CIVAUX
Vienne, France.
The ancient name
of the site is unknown; in the 9th c. it was called Vicaria
Excidulense. This very ancient site has yielded prehistoric remains but is known in particular for its important Merovingian necropolis.
A settlement of some importance stood on the site of
the modern village in Gallo-Roman times, and one can
still see traces of two Roman temples on the central
square. Excavations have revealed the sites of a theater,
a fortified camp, and the substructures of many villas.
Cippi from the ancient Gallo-Roman cemetery are now
in the Musée des Antiquaires de l'Ouest at Poitiers, and
finds from recent digs in a little museum at Civaux itself.

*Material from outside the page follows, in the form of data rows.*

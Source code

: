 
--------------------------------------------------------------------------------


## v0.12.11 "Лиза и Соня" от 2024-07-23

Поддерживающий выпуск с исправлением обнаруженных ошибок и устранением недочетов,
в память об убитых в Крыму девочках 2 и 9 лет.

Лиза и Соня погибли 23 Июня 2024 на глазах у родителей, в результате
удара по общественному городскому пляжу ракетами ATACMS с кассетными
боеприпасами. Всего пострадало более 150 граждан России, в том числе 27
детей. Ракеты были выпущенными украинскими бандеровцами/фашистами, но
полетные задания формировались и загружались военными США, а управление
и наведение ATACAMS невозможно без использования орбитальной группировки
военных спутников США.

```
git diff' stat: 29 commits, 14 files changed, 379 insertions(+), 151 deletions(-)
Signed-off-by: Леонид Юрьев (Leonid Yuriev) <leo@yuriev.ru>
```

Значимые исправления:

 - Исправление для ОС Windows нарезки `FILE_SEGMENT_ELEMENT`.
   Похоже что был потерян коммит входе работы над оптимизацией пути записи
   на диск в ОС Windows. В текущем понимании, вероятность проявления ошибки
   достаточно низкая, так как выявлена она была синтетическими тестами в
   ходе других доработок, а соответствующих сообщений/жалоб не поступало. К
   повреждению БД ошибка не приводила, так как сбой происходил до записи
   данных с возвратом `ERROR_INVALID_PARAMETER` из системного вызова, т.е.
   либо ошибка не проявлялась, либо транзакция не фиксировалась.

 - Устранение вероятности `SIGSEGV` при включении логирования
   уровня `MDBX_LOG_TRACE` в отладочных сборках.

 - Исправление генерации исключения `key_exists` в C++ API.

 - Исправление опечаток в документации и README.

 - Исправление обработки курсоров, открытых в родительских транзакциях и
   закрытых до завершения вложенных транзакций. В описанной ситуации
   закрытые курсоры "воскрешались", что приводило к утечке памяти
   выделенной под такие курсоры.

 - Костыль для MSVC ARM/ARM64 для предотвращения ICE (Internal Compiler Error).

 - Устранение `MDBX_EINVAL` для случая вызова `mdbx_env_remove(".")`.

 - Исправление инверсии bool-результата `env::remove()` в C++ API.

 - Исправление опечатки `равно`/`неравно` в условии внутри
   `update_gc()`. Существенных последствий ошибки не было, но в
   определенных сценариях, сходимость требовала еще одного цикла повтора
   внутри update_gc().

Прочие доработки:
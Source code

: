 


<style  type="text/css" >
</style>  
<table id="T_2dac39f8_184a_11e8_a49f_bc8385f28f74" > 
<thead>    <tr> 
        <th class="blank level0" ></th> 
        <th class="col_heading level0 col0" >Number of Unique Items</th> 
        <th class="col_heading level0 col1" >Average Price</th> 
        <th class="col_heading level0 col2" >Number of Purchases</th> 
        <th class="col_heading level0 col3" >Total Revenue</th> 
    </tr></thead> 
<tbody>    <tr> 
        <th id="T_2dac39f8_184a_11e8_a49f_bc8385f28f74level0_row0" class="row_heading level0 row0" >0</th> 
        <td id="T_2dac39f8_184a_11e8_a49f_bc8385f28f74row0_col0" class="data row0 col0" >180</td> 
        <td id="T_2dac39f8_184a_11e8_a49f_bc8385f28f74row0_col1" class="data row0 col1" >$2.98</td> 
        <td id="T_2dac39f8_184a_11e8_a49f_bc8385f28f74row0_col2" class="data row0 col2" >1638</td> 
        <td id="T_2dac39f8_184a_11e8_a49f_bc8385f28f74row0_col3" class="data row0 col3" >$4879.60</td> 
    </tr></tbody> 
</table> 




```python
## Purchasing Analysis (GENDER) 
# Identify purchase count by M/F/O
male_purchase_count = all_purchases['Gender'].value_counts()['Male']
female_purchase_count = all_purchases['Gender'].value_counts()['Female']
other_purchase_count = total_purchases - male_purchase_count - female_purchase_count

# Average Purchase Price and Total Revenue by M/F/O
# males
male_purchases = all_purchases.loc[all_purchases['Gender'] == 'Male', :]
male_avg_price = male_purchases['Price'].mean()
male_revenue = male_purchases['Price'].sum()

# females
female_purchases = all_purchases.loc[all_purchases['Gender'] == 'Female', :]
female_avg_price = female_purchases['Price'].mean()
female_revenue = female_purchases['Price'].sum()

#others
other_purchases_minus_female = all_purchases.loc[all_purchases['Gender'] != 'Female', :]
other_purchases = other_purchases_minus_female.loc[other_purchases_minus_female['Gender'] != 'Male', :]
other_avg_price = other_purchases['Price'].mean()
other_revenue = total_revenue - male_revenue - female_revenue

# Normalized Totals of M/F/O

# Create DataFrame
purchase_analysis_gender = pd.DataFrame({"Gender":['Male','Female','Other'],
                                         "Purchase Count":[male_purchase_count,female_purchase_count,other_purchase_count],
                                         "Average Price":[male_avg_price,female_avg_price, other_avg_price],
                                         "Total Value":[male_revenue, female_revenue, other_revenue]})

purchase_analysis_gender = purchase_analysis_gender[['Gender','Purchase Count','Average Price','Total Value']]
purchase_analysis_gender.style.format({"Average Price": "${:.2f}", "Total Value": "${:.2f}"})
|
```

The enigma of Civaux is its immense early mediaeval
necropolis, where burials took place almost continuously
from the end of the Roman period on. It contained
thousands of stone sarcophagi, trapezoidal with monolithic lids that were usually decorated with a band in
the middle with three bars across it, a very common
motif in Poitou. The sarcophagi were placed on the
ground or buried a little below the surface. Some graves
of a different type have recently been discovered deeper
down; these are burials in open ground, in dry-stone
chests partly surrounded by stones. Why so many tombs
were crowded together in this way remains a mystery.
A legend has grown up that this is the resting-place of
Clovis' warriors, who died fighting Alaric in 507, but
texts refute it.
Besides these Christian tombs there are other remains
of interest for the history of Christianity: the Merovingian apse of the present church, traces of a baptistery, a Christian epitaph of the 4th c., an ancient oratory dedicated to St. Sylvain, and an ancient place of pilgrimage.
BIBLIOGRAPHY
F. Eygun,
Gallia 19,2 (1961); 21,2
(1963); J. C. Papinot,
Notice sur les vestiges archéologiques de Civaux (1971).